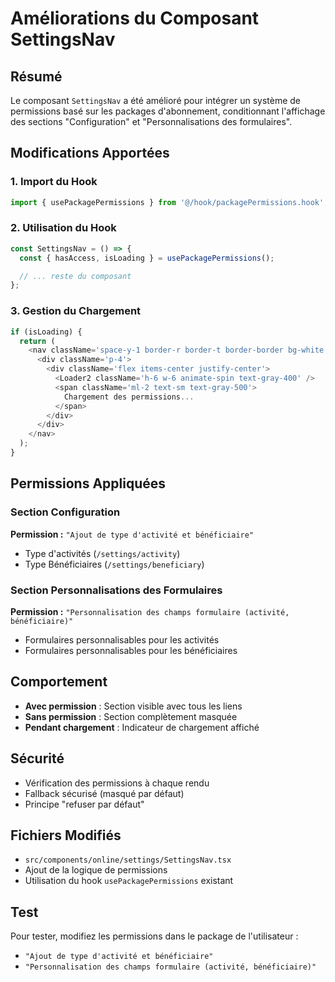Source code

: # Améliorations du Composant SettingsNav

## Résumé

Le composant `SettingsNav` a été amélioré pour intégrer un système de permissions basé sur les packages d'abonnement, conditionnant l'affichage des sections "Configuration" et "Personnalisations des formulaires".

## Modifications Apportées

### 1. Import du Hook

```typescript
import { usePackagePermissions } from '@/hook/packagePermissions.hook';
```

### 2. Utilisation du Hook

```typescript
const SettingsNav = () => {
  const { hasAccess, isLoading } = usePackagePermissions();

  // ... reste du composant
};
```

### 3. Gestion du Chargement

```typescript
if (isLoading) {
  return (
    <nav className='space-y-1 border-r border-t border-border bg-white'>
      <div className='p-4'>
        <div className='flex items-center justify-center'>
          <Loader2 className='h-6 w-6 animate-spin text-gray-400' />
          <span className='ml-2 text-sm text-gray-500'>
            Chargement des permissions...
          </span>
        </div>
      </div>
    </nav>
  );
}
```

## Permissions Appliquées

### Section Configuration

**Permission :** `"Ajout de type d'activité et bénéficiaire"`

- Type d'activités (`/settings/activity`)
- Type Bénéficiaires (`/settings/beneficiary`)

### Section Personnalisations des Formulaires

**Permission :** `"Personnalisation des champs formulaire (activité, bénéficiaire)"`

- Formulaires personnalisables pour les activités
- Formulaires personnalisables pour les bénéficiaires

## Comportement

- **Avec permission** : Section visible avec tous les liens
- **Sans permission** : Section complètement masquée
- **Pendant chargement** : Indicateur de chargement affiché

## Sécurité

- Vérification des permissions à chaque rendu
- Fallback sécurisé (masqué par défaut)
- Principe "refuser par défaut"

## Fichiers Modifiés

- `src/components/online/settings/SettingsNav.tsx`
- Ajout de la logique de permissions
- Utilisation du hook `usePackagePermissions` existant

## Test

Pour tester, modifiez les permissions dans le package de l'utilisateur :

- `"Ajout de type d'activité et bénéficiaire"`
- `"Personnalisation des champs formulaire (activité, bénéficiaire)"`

========================================

**PROBLEM DESCRIPTION:** Lines containing the word "const": copy each of them from the material.

**EXERCISE SOLUTION:**
const SettingsNav = () => {
  const { hasAccess, isLoading } = usePackagePermissions();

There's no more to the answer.